Pierwszego gola dość szybko zdobyła Magdalena Skolarz (na zdjęciu), po asyście Anny Chóras. To najwyraźniej umocniło biało-zielone w poczuciu wyższości, a przy tym uśpiło boiskową czujność. Niedługo doszło do wyrównania, na 2:1 dla Rolnika trafiła Maja Chruściel. Na ripostę na drugą ze straconych bramek trzeba było poczekać aż do 28. minuty. W tę część zawodniczki Rekordu, jak się wydawało, weszły znacznie bardziej skoncentrowane, pewniejsze swoich poczynań. Po kolejnej z niezłych akcji na połowie rywalek całość zamknęła uderzeniem z lewej nogi, z nieznacznym rykoszetem, Karolina Czyż. Niecierpliwość w dążeniu do odwrócenia wyniku powodowała nerwowość, a stąd już krótka droga do problemów z faulami. Dość szybko bielszczanki wyczerpały limit dozwolonych przewinień. Reakcją szkoleniowca Rekordu było desygnowanie na cztery minuty przed końcową syreną piątej zawodniczki do gry w polu. Wyniku skorygować się nie udało, a co gorsza, po szóstym przekroczeniu przepisów przez ekipę gości zespół z Opolszczyzny doczekał się przedłużonego rzutu karnego. Na cztery sekundy przed upływem czasu gry gospodynie skorygowały wynik. Niespodzianka stała się faktem, z bielskiej perspektywy – niespodzianka in minus.
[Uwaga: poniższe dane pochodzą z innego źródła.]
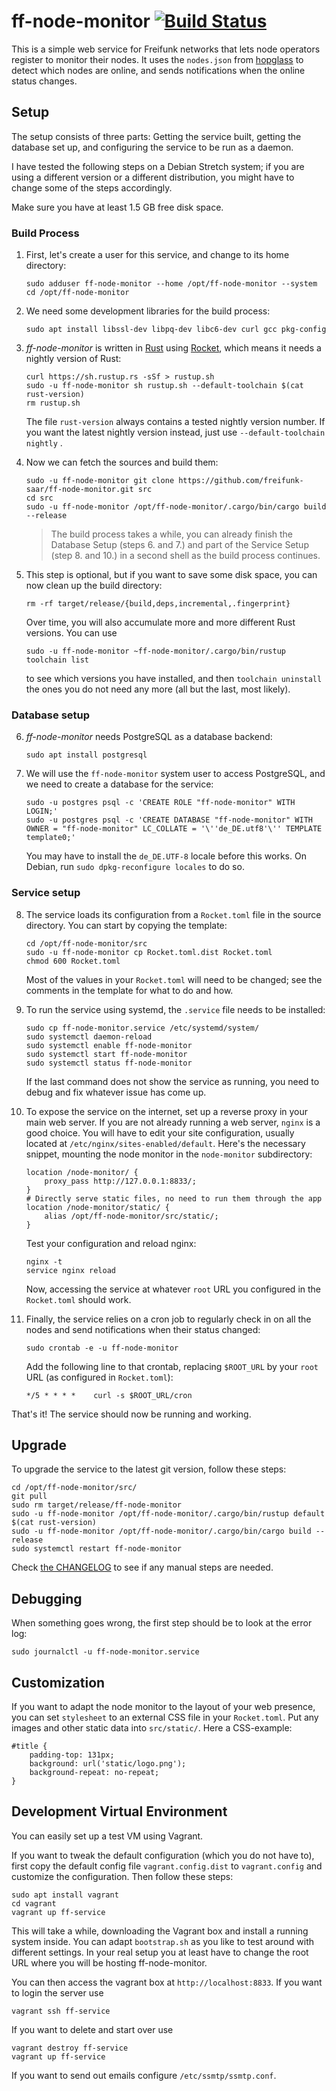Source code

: # ff-node-monitor [![Build Status](https://travis-ci.org/freifunk-saar/ff-node-monitor.svg?branch=master)](https://travis-ci.org/freifunk-saar/ff-node-monitor)

This is a simple web service for Freifunk networks that lets node operators
register to monitor their nodes.  It uses the `nodes.json` from
[hopglass](https://github.com/hopglass/hopglass) to detect which nodes are
online, and sends notifications when the online status changes.

## Setup

The setup consists of three parts: Getting the service built, getting the
database set up, and configuring the service to be run as a daemon.

I have tested the following steps on a Debian Stretch system; if you are using a
different version or a different distribution, you might have to change some of
the steps accordingly.

Make sure you have at least 1.5 GB free disk space.

### Build Process

1.  First, let's create a user for this service, and change to its home directory:

    ```
    sudo adduser ff-node-monitor --home /opt/ff-node-monitor --system
    cd /opt/ff-node-monitor
    ```

2.  We need some development libraries for the build process:

    ```
    sudo apt install libssl-dev libpq-dev libc6-dev curl gcc pkg-config
    ```

3.  *ff-node-monitor* is written in [Rust](https://www.rust-lang.org/) using
    [Rocket](https://rocket.rs/), which means it needs a nightly version of Rust:

    ```
    curl https://sh.rustup.rs -sSf > rustup.sh
    sudo -u ff-node-monitor sh rustup.sh --default-toolchain $(cat rust-version)
    rm rustup.sh
    ```

    The file `rust-version` always contains a tested nightly version number. If
    you want the latest nightly version instead, just use `--default-toolchain nightly` .

4.  Now we can fetch the sources and build them:

    ```
    sudo -u ff-node-monitor git clone https://github.com/freifunk-saar/ff-node-monitor.git src
    cd src
    sudo -u ff-node-monitor /opt/ff-node-monitor/.cargo/bin/cargo build --release
    ```

    > The build process takes a while, you can already finish the Database Setup
    > (steps 6. and 7.) and part of the Service Setup (step 8. and 10.) in a
    > second shell as the build process continues.

5.  This step is optional, but if you want to save some disk space, you can now
    clean up the build directory:

    ```
    rm -rf target/release/{build,deps,incremental,.fingerprint}
    ```

    Over time, you will also accumulate more and more different Rust versions.
    You can use

    ```
    sudo -u ff-node-monitor ~ff-node-monitor/.cargo/bin/rustup toolchain list
    ```

    to see which versions you have installed, and then `toolchain uninstall`
    the ones you do not need any more (all but the last, most likely).

### Database setup

6.  *ff-node-monitor* needs PostgreSQL as a database backend:

    ```
    sudo apt install postgresql
    ```

7.  We will use the `ff-node-monitor` system user to access PostgreSQL, and we
    need to create a database for the service:

    ```
    sudo -u postgres psql -c 'CREATE ROLE "ff-node-monitor" WITH LOGIN;'
    sudo -u postgres psql -c 'CREATE DATABASE "ff-node-monitor" WITH OWNER = "ff-node-monitor" LC_COLLATE = '\''de_DE.utf8'\'' TEMPLATE template0;'
    ```

    You may have to install the `de_DE.UTF-8` locale before this works.  On
    Debian, run `sudo dpkg-reconfigure locales` to do so.

### Service setup

8.  The service loads its configuration from a `Rocket.toml` file in the source
    directory.  You can start by copying the template:

    ```
    cd /opt/ff-node-monitor/src
    sudo -u ff-node-monitor cp Rocket.toml.dist Rocket.toml
    chmod 600 Rocket.toml
    ```

    Most of the values in your `Rocket.toml` will need to be changed; see the comments in the
    template for what to do and how.

9.  To run the service using systemd, the `.service` file needs to be installed:

    ```
    sudo cp ff-node-monitor.service /etc/systemd/system/
    sudo systemctl daemon-reload
    sudo systemctl enable ff-node-monitor
    sudo systemctl start ff-node-monitor
    sudo systemctl status ff-node-monitor
    ```

    If the last command does not show the service as running, you need to debug
    and fix whatever issue has come up.

10. To expose the service on the internet, set up a reverse proxy in your main
    web server. If you are not already running a web server, `nginx` is a good
    choice.  You will have to edit your site configuration, usually located at
    `/etc/nginx/sites-enabled/default`.  Here's the necessary snippet, mounting
    the node monitor in the `node-monitor` subdirectory:

    ```
    location /node-monitor/ {
        proxy_pass http://127.0.0.1:8833/;
    }
    # Directly serve static files, no need to run them through the app
    location /node-monitor/static/ {
        alias /opt/ff-node-monitor/src/static/;
    }
    ```

    Test your configuration and reload nginx:

    ```
    nginx -t
    service nginx reload
    ```

    Now, accessing the service at whatever `root` URL you configured in the
    `Rocket.toml` should work.

11. Finally, the service relies on a cron job to regularly check in on all the
    nodes and send notifications when their status changed:

    ```
    sudo crontab -e -u ff-node-monitor
    ```

    Add the following line to that crontab, replacing `$ROOT_URL` by your `root` URL
    (as configured in `Rocket.toml`):

    ```
    */5 * * * *    curl -s $ROOT_URL/cron
    ```

That's it!  The service should now be running and working.

## Upgrade

To upgrade the service to the latest git version, follow these steps:

```
cd /opt/ff-node-monitor/src/
git pull
sudo rm target/release/ff-node-monitor
sudo -u ff-node-monitor /opt/ff-node-monitor/.cargo/bin/rustup default $(cat rust-version)
sudo -u ff-node-monitor /opt/ff-node-monitor/.cargo/bin/cargo build --release
sudo systemctl restart ff-node-monitor
```

Check [the CHANGELOG](CHANGELOG.md) to see if any manual steps are needed.

## Debugging

When something goes wrong, the first step should be to look at the error log:

```
sudo journalctl -u ff-node-monitor.service
```

## Customization

If you want to adapt the node monitor to the layout of your web presence, you
can set `stylesheet` to an external CSS file in your `Rocket.toml`.
Put any images and other static data into `src/static/`. Here a CSS-example:

```
#title {
    padding-top: 131px;
    background: url('static/logo.png');
    background-repeat: no-repeat;
}
```

## Development Virtual Environment

You can easily set up a test VM using Vagrant.

If you want to tweak the default configuration (which you do not have to), first
copy the default config file `vagrant.config.dist` to `vagrant.config` and
customize the configuration. Then follow these steps:

```
sudo apt install vagrant
cd vagrant
vagrant up ff-service
```

This will take a while, downloading the Vagrant box and install a running system
inside. You can adapt `bootstrap.sh` as you like to test around with different
settings. In your real setup you at least have to change the root URL where you
will be hosting ff-node-monitor.

You can then access the vagrant box at `http://localhost:8833`. If you want to
login the server use

```
vagrant ssh ff-service
```

If you want to delete and start over use

```
vagrant destroy ff-service
vagrant up ff-service
```

If you want to send out emails configure `/etc/ssmtp/ssmtp.conf`.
Pomeczowa opinia trenera – Samuel Jania: - Głowy dziewczyn najwyraźniej były już przy świątecznym relaksie. Jeśli tak to miało wyglądać, to OK. Z boiskowymi błędami również jestem się w stanie pogodzić. Ale mam pretensje o mentalne podejście do meczu, to brązowym medalistkom ubiegłego sezonu po prostu nie przystoi. Jeśli różnica w posiadaniu piłki wyniosła jakieś 80 do 20-stu procent na naszą korzyść, to taki mecz można przegrać tylko w głowie. I tak się stało.